Please return only the lines from the one holding "Anzalone, S.; Boucenna, S.;" through the one holding "Ivaldi, S.; Peters, J.;", exactly as they appear in the records below, both ends included.
━━━ DATA UNDER STUDY ━━━
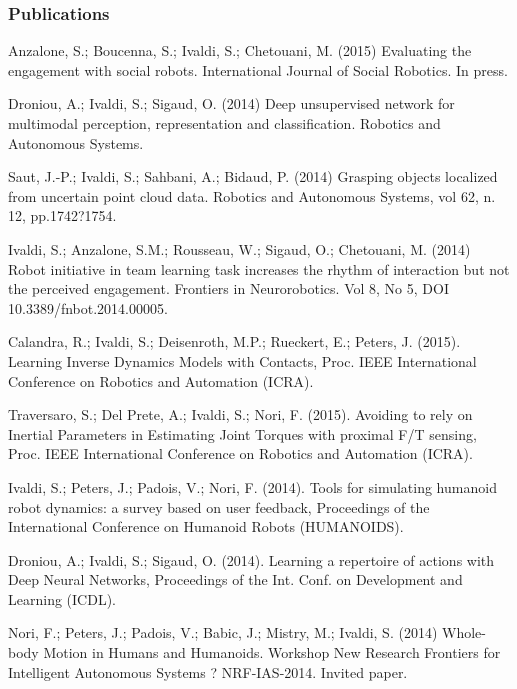 \subsubsection{Publications}
Anzalone, S.; Boucenna, S.; Ivaldi, S.; Chetouani, M. (2015) Evaluating the engagement with social robots. International Journal of Social Robotics. In press.

Droniou, A.; Ivaldi, S.; Sigaud, O.  (2014) Deep unsupervised network for multimodal perception, representation and classification. Robotics and Autonomous Systems.

Saut, J.-P.; Ivaldi, S.; Sahbani, A.; Bidaud, P.  (2014) Grasping objects localized from uncertain point cloud data. Robotics and Autonomous Systems, vol 62, n. 12, pp.1742?1754.

Ivaldi, S.; Anzalone, S.M.; Rousseau, W.; Sigaud, O.; Chetouani, M. (2014) Robot initiative in team learning task increases the rhythm of interaction but not the perceived engagement. Frontiers in Neurorobotics. Vol 8, No 5, DOI 10.3389/fnbot.2014.00005.

Calandra, R.; Ivaldi, S.; Deisenroth, M.P.; Rueckert, E.; Peters, J. (2015). Learning Inverse Dynamics Models with Contacts, Proc. IEEE International Conference on Robotics and Automation (ICRA). 

Traversaro, S.; Del Prete, A.; Ivaldi, S.; Nori, F. (2015). Avoiding to rely on Inertial Parameters in Estimating Joint Torques with proximal F/T sensing, Proc. IEEE International Conference on Robotics and Automation (ICRA). 

Ivaldi, S.; Peters, J.; Padois, V.; Nori, F. (2014). Tools for simulating humanoid robot dynamics: a survey based on user feedback, Proceedings of the International Conference on Humanoid Robots (HUMANOIDS).

Droniou, A.; Ivaldi, S.; Sigaud, O. (2014). Learning a repertoire of actions with Deep Neural Networks, Proceedings of the Int. Conf. on Development and Learning (ICDL).

Nori, F.;  Peters, J.; Padois, V.; Babic, J.; Mistry, M.; Ivaldi, S.  (2014) Whole-body Motion in Humans and Humanoids. Workshop New Research Frontiers for Intelligent Autonomous Systems ? NRF-IAS-2014. Invited paper.


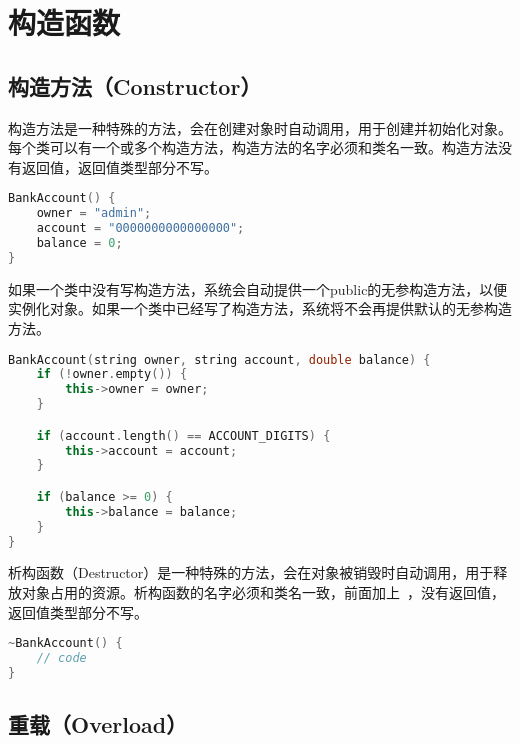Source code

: \newpage

\section{构造函数}

\subsection{构造方法（Constructor）}

构造方法是一种特殊的方法，会在创建对象时自动调用，用于创建并初始化对象。每个类可以有一个或多个构造方法，构造方法的名字必须和类名一致。构造方法没有返回值，返回值类型部分不写。

\vspace{-0.5cm}

\begin{lstlisting}[language=C++]
BankAccount() {
    owner = "admin";
    account = "0000000000000000";
    balance = 0;
}
\end{lstlisting}

如果一个类中没有写构造方法，系统会自动提供一个public的无参构造方法，以便实例化对象。如果一个类中已经写了构造方法，系统将不会再提供默认的无参构造方法。

\vspace{-0.5cm}

\begin{lstlisting}[language=C++]
BankAccount(string owner, string account, double balance) {
    if (!owner.empty()) {
        this->owner = owner;
    }

    if (account.length() == ACCOUNT_DIGITS) {
        this->account = account;
    }

    if (balance >= 0) {
        this->balance = balance;
    }
}
\end{lstlisting}

析构函数（Destructor）是一种特殊的方法，会在对象被销毁时自动调用，用于释放对象占用的资源。析构函数的名字必须和类名一致，前面加上~，没有返回值，返回值类型部分不写。

\vspace{-0.5cm}

\begin{lstlisting}[language=C++]
~BankAccount() {
    // code
}
\end{lstlisting}

\vspace{0.5cm}

\subsection{重载（Overload）}

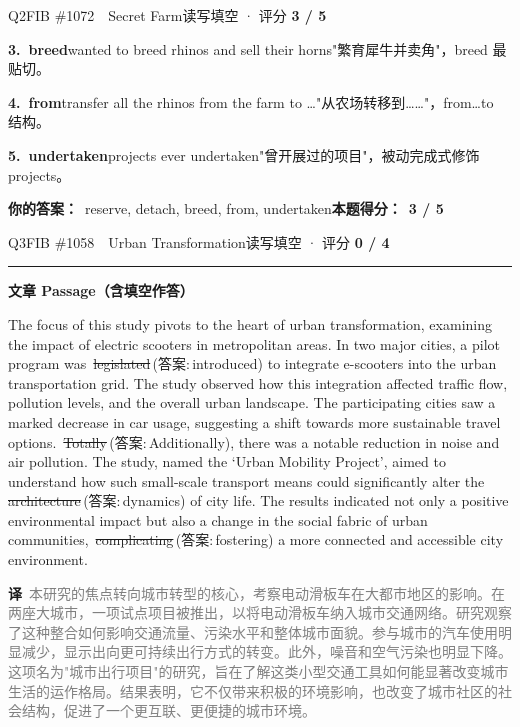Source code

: \documentclass[11pt]{article}
\newcommand{\ptesub}[1]{%
  \par\needspace{2\baselineskip}\smallskip
  {\color{cAccent}\rule[-0.2ex]{3pt}{1.05em}}\hspace{6pt}%
  {\bfseries\color{cHead}#1}\par\nopagebreak\smallskip}
\newcommand{\zh}[1]{{\footnotesize\textcolor{cNote}{\textbf{译}}\ \textcolor{gray}{#1}}}
\newcommand{\rno}[2]{{\color{cWrong}\ding{55}\,\sout{#1}}\,{\footnotesize\color{cFix}(答案:\,#2)}}  %
\begin{document}
\begin{qblock}{Q2\quad FIB \#1072\ \ Secret Farm}{读写填空 · 评分 \textcolor{cAccent}{\bfseries 3 / 5}}
\begin{notebox}
\textbf{3.\ breed}\quad wanted to breed rhinos and sell their horns"繁育犀牛并卖角"，breed 最贴切。\par\smallskip
\textbf{4.\ from}\quad transfer all the rhinos from the farm to \dots"从农场转移到……"，from\dots to 结构。\par\smallskip
\textbf{5.\ undertaken}\quad projects ever undertaken"曾开展过的项目"，被动完成式修饰 projects。
\end{notebox}
\smallskip
\textbf{你的答案：}\ {\color{cWrong}reserve}, {\color{cWrong}detach}, breed, from, undertaken\qquad\textbf{本题得分：}\ {\color{cAccent}\bfseries 3 / 5}
\end{qblock}

\begin{qblock}{Q3\quad FIB \#1058\ \ Urban Transformation}{读写填空 · 评分 \textcolor{cAccent}{\bfseries 0 / 4}}
\ptesub{文章 Passage（含填空作答）}
\begin{promptbox}
The focus of this study pivots to the heart of urban transformation, examining the impact of electric scooters in metropolitan areas. In two major cities, a pilot program was \rno{legislated}{introduced} to integrate e-scooters into the urban transportation grid. The study observed how this integration affected traffic flow, pollution levels, and the overall urban landscape. The participating cities saw a marked decrease in car usage, suggesting a shift towards more sustainable travel options. \rno{Totally}{Additionally}, there was a notable reduction in noise and air pollution. The study, named the `Urban Mobility Project', aimed to understand how such small-scale transport means could significantly alter the \rno{architecture}{dynamics} of city life. The results indicated not only a positive environmental impact but also a change in the social fabric of urban communities, \rno{complicating}{fostering} a more connected and accessible city environment.
\end{promptbox}
\zh{本研究的焦点转向城市转型的核心，考察电动滑板车在大都市地区的影响。在两座大城市，一项试点项目被推出，以将电动滑板车纳入城市交通网络。研究观察了这种整合如何影响交通流量、污染水平和整体城市面貌。参与城市的汽车使用明显减少，显示出向更可持续出行方式的转变。此外，噪音和空气污染也明显下降。这项名为"城市出行项目"的研究，旨在了解这类小型交通工具如何能显著改变城市生活的运作格局。结果表明，它不仅带来积极的环境影响，也改变了城市社区的社会结构，促进了一个更互联、更便捷的城市环境。}

\end{qblock}
\end{document}

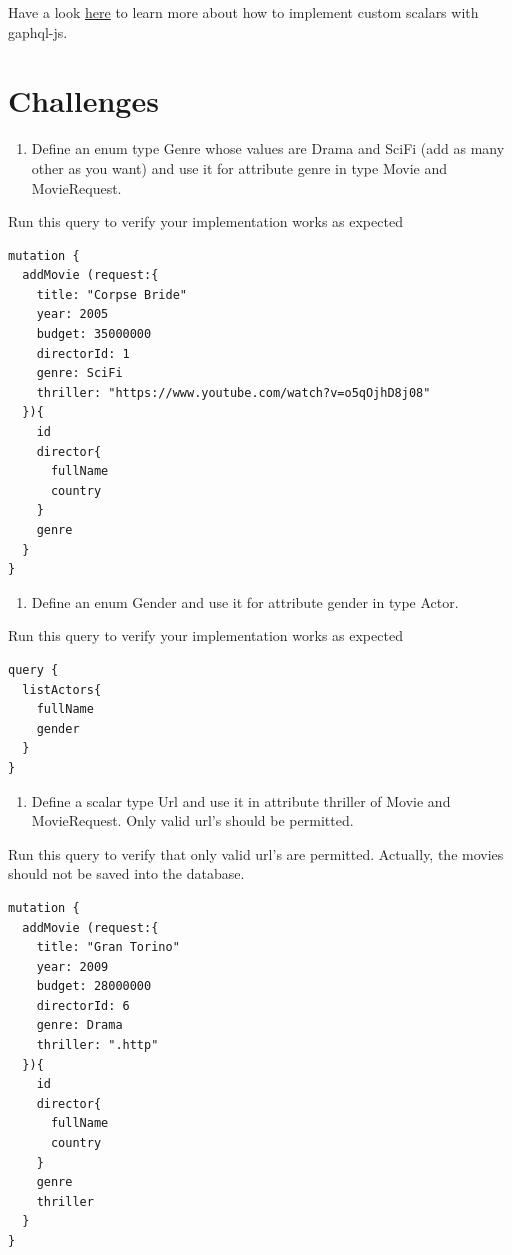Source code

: \documentclass[]{book}
\providecommand{\tightlist}{%
  \setlength{\itemsep}{0pt}\setlength{\parskip}{0pt}}
\begin{document}
Have a look
\href{https://graphql.org/graphql-js/type/\#graphqlscalartype}{here} to
learn more about how to implement custom scalars with gaphql-js.

\section{Challenges}\label{challenges-1}

\begin{enumerate}
\def\labelenumi{\arabic{enumi}.}
\tightlist
\item
  Define an enum type Genre whose values are Drama and SciFi (add as
  many other as you want) and use it for attribute genre in type Movie
  and MovieRequest.
\end{enumerate}

Run this query to verify your implementation works as expected

\begin{verbatim}
mutation {
  addMovie (request:{
    title: "Corpse Bride"
    year: 2005
    budget: 35000000
    directorId: 1
    genre: SciFi
    thriller: "https://www.youtube.com/watch?v=o5qOjhD8j08"
  }){
    id
    director{
      fullName
      country
    }
    genre
  }
}
\end{verbatim}

\begin{enumerate}
\def\labelenumi{\arabic{enumi}.}
\setcounter{enumi}{1}
\tightlist
\item
  Define an enum Gender and use it for attribute gender in type Actor.
\end{enumerate}

Run this query to verify your implementation works as expected

\begin{verbatim}
query {
  listActors{
    fullName
    gender
  }
}
\end{verbatim}

\begin{enumerate}
\def\labelenumi{\arabic{enumi}.}
\setcounter{enumi}{2}
\tightlist
\item
  Define a scalar type Url and use it in attribute thriller of Movie and
  MovieRequest. Only valid url's should be permitted.
\end{enumerate}

Run this query to verify that only valid url's are permitted. Actually,
the movies should not be saved into the database.

\begin{verbatim}
mutation {
  addMovie (request:{
    title: "Gran Torino"
    year: 2009
    budget: 28000000
    directorId: 6
    genre: Drama
    thriller: ".http"
  }){
    id
    director{
      fullName
      country
    }
    genre
    thriller
  }
}
\end{verbatim}
\end{document}
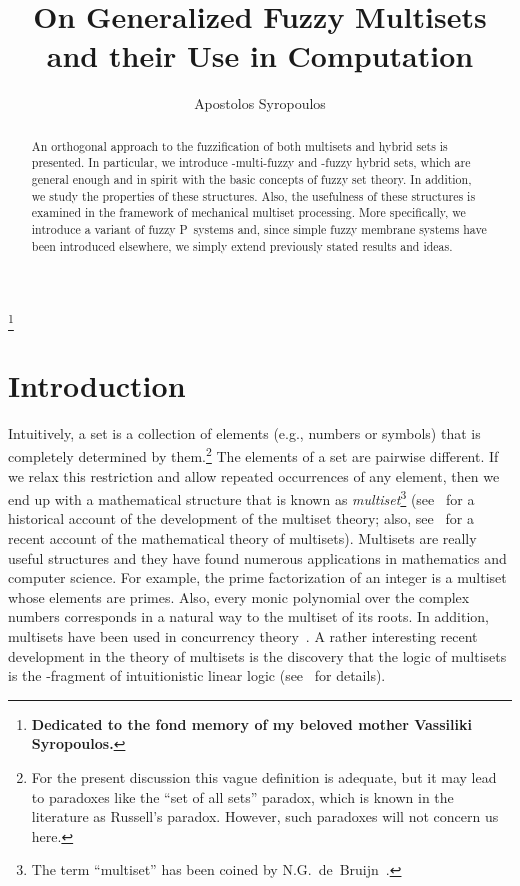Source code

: \documentclass{amsart}
\theoremstyle{definition}
\begin{document}
\title{On Generalized Fuzzy Multisets and their Use in Computation}
\author{Apostolos Syropoulos}
\address{Greek Molecular Computing Group\\
        366, 28th October St.\\
        GR-671\ 00\ \ Xanthi\ GREECE}

\thanks{\textbf{Dedicated to the fond memory of my beloved mother Vassiliki Syropoulos.}\newline
{}
\newline{}}
\maketitle
\begin{abstract}
An orthogonal approach to the fuzzification of both multisets and hybrid
sets is presented. In particular, we introduce -multi-fuzzy and 
-fuzzy hybrid sets, which are general enough and in spirit with the
basic concepts of fuzzy set theory. In addition, we study the properties of
these structures. Also, the usefulness of these structures is examined in
the framework of mechanical multiset processing. More specifically, we 
introduce a variant of fuzzy P~systems and, since simple
fuzzy membrane systems have been introduced elsewhere, we simply extend
previously stated results and ideas.
\end{abstract}
\section{Introduction}
Intuitively, a set is a collection of elements (e.g., numbers or symbols) that
is completely determined by them.\footnote{For the present discussion this 
vague definition is adequate, but it may lead to paradoxes like the ``set of 
all sets'' paradox, which is known in the literature as Russell's paradox. 
However, such paradoxes will not concern us here.}  The elements of a set are 
pairwise different. If we relax this restriction and allow repeated 
occurrences of any element, then we end up with a mathematical structure that 
is known as {\em multiset}\footnote{The term ``multiset'' has been coined by 
N.G.~de~Bruijn~\cite{knuth81}.} (see~\cite{blizard91} for a historical account
of the development of the multiset theory; also, see~\cite{syropoulos01} for a
recent account of the mathematical theory of multisets). Multisets are really 
useful structures and they have found numerous applications in mathematics and 
computer science. For example, the prime factorization of an integer  is 
a multiset  whose elements are primes. Also, every monic 
polynomial  over the complex numbers corresponds in a natural way to the
multiset  of its roots. In addition, multisets have been used in 
concurrency theory~\cite{deNicola96}. A rather interesting recent development
in the theory of multisets is the discovery that the logic of multisets is the
-fragment of intuitionistic linear 
logic (see~\cite{tzouvaras98,tzouvaras03} for details).
\end{document}

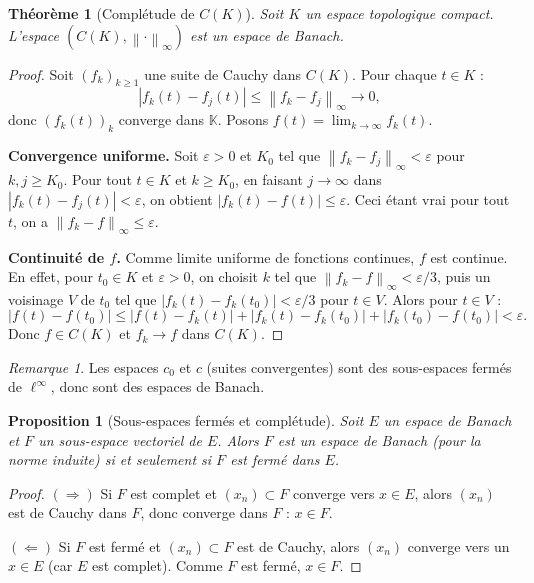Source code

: \documentclass[a4paper,12pt]{book}
\newcommand{\K}{\mathbb{K}}
\newcommand{\norm}[1]{\left\| #1 \right\|}
\newcommand{\abs}[1]{\left| #1 \right|}
\theoremstyle{definition}
\theoremstyle{plain}
\newtheorem{theoreme}[definition]{Théorème}
\newtheorem{proposition}[definition]{Proposition}
\theoremstyle{remark}
\newtheorem{remarque}[definition]{Remarque}
\begin{document}
\begin{theoreme}[Complétude de $C(K)$]\label{thm:CK-complet}
Soit $K$ un espace topologique compact. L'espace $(C(K), \norm{\cdot}_\infty)$ est un espace de Banach.
\end{theoreme}

\begin{proof}
Soit $(f_k)_{k \geq 1}$ une suite de Cauchy dans $C(K)$. Pour chaque $t \in K$ :
\[
    \abs{f_k(t) - f_j(t)} \leq \norm{f_k - f_j}_\infty \to 0,
\]
donc $(f_k(t))_k$ converge dans $\K$. Posons $f(t) = \lim_{k\to\infty} f_k(t)$.

\textbf{Convergence uniforme.} Soit $\varepsilon > 0$ et $K_0$ tel que $\norm{f_k - f_j}_\infty < \varepsilon$ pour $k, j \geq K_0$. Pour tout $t \in K$ et $k \geq K_0$, en faisant $j \to \infty$ dans $\abs{f_k(t) - f_j(t)} < \varepsilon$, on obtient $\abs{f_k(t) - f(t)} \leq \varepsilon$. Ceci étant vrai pour tout $t$, on a $\norm{f_k - f}_\infty \leq \varepsilon$.

\textbf{Continuité de $f$.} Comme limite uniforme de fonctions continues, $f$ est continue. En effet, pour $t_0 \in K$ et $\varepsilon > 0$, on choisit $k$ tel que $\norm{f_k - f}_\infty < \varepsilon/3$, puis un voisinage $V$ de $t_0$ tel que $\abs{f_k(t) - f_k(t_0)} < \varepsilon/3$ pour $t \in V$. Alors pour $t \in V$ :
\[
    \abs{f(t) - f(t_0)} \leq \abs{f(t) - f_k(t)} + \abs{f_k(t) - f_k(t_0)} + \abs{f_k(t_0) - f(t_0)} < \varepsilon.
\]
Donc $f \in C(K)$ et $f_k \to f$ dans $C(K)$.
\end{proof}

\begin{remarque}
Les espaces $c_0$ et $c$ (suites convergentes) sont des sous-espaces fermés de $\ell^\infty$, donc sont des espaces de Banach.
\end{remarque}

\begin{proposition}[Sous-espaces fermés et complétude]\label{prop:sous-espace-ferme-complet}
Soit $E$ un espace de Banach et $F$ un sous-espace vectoriel de $E$. Alors $F$ est un espace de Banach (pour la norme induite) si et seulement si $F$ est fermé dans $E$.
\end{proposition}

\begin{proof}
$(\Rightarrow)$ Si $F$ est complet et $(x_n) \subset F$ converge vers $x \in E$, alors $(x_n)$ est de Cauchy dans $F$, donc converge dans $F$ : $x \in F$.

$(\Leftarrow)$ Si $F$ est fermé et $(x_n) \subset F$ est de Cauchy, alors $(x_n)$ converge vers un $x \in E$ (car $E$ est complet). Comme $F$ est fermé, $x \in F$.
\end{proof}
\end{document}
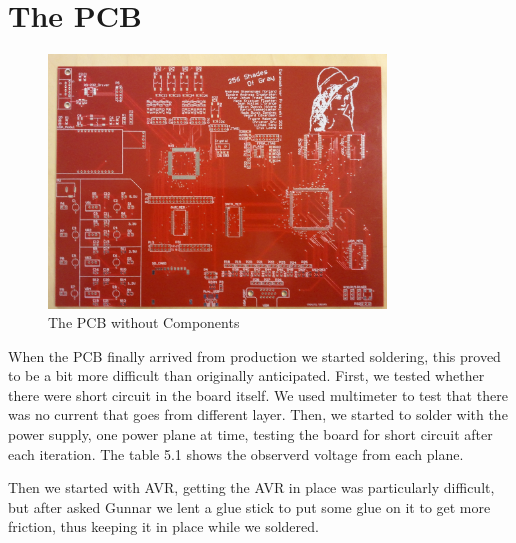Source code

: \section {The PCB}
\begin{figure}[h]
  \centering
  \includegraphics[width=0.8\textwidth]{fig/pcb/pcbwithoutcomp.jpg}
  \caption{The PCB without Components}
  \label{fig:pcb}
\end{figure}
When the PCB finally arrived from production we started soldering, this proved to be a bit
more difficult than originally anticipated. First, we tested whether there were short circuit in the board itself. We used multimeter to test that there was no current that goes from different layer. Then, we started to solder with the power supply, one power plane at time, testing the board for short circuit after each iteration. The table 5.1 shows the observerd voltage from each plane. 


Then we started with AVR, getting the AVR in place was particularly difficult, but after asked Gunnar we lent a glue stick to put some glue on it to get more friction, thus keeping it in place while we soldered.

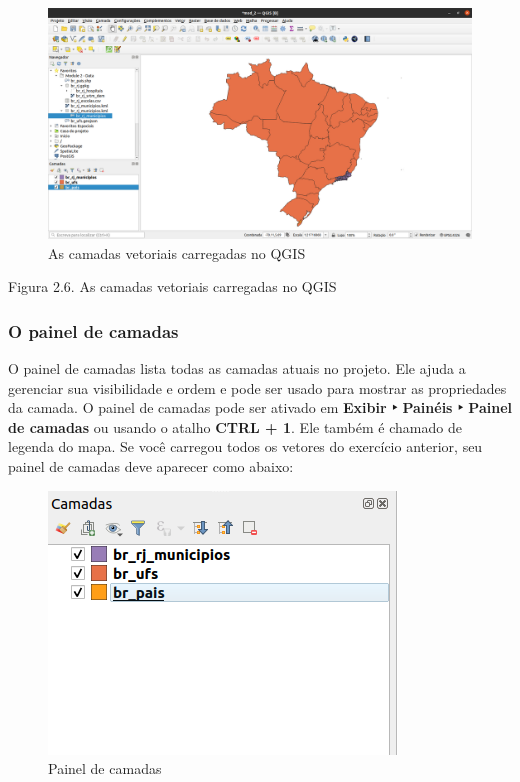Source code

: \documentclass[
]{book}
\begin{document}
\begin{figure}
\centering
\includegraphics{media/modulo2/vector-layers-loaded-1.png}
\caption{As camadas vetoriais carregadas no QGIS}
\end{figure}

Figura 2.6. As camadas vetoriais carregadas no QGIS

\hypertarget{o-painel-de-camadas}{%
\subsubsection{\texorpdfstring{\textbf{O painel de camadas}}{O painel de camadas}}\label{o-painel-de-camadas}}

O painel de camadas lista todas as camadas atuais no projeto. Ele ajuda a gerenciar sua visibilidade e ordem e pode ser usado para mostrar as propriedades da camada. O painel de camadas pode ser ativado em \textbf{Exibir ‣ Painéis ‣ Painel de camadas} ou usando o atalho \textbf{CTRL + 1}. Ele também é chamado de legenda do mapa. Se você carregou todos os vetores do exercício anterior, seu painel de camadas deve aparecer como abaixo:

\begin{figure}
\centering
\includegraphics{media/modulo2/layers-panel-1.png}
\caption{Painel de camadas}
\end{figure}
\end{document}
━━━
• [ANSWER SPACE]:
Anzalone, S.; Boucenna, S.; Ivaldi, S.; Chetouani, M. (2015) Evaluating the engagement with social robots. International Journal of Social Robotics. In press.

Droniou, A.; Ivaldi, S.; Sigaud, O.  (2014) Deep unsupervised network for multimodal perception, representation and classification. Robotics and Autonomous Systems.

Saut, J.-P.; Ivaldi, S.; Sahbani, A.; Bidaud, P.  (2014) Grasping objects localized from uncertain point cloud data. Robotics and Autonomous Systems, vol 62, n. 12, pp.1742?1754.

Ivaldi, S.; Anzalone, S.M.; Rousseau, W.; Sigaud, O.; Chetouani, M. (2014) Robot initiative in team learning task increases the rhythm of interaction but not the perceived engagement. Frontiers in Neurorobotics. Vol 8, No 5, DOI 10.3389/fnbot.2014.00005.

Calandra, R.; Ivaldi, S.; Deisenroth, M.P.; Rueckert, E.; Peters, J. (2015). Learning Inverse Dynamics Models with Contacts, Proc. IEEE International Conference on Robotics and Automation (ICRA). 

Traversaro, S.; Del Prete, A.; Ivaldi, S.; Nori, F. (2015). Avoiding to rely on Inertial Parameters in Estimating Joint Torques with proximal F/T sensing, Proc. IEEE International Conference on Robotics and Automation (ICRA). 

Ivaldi, S.; Peters, J.; Padois, V.; Nori, F. (2014). Tools for simulating humanoid robot dynamics: a survey based on user feedback, Proceedings of the International Conference on Humanoid Robots (HUMANOIDS).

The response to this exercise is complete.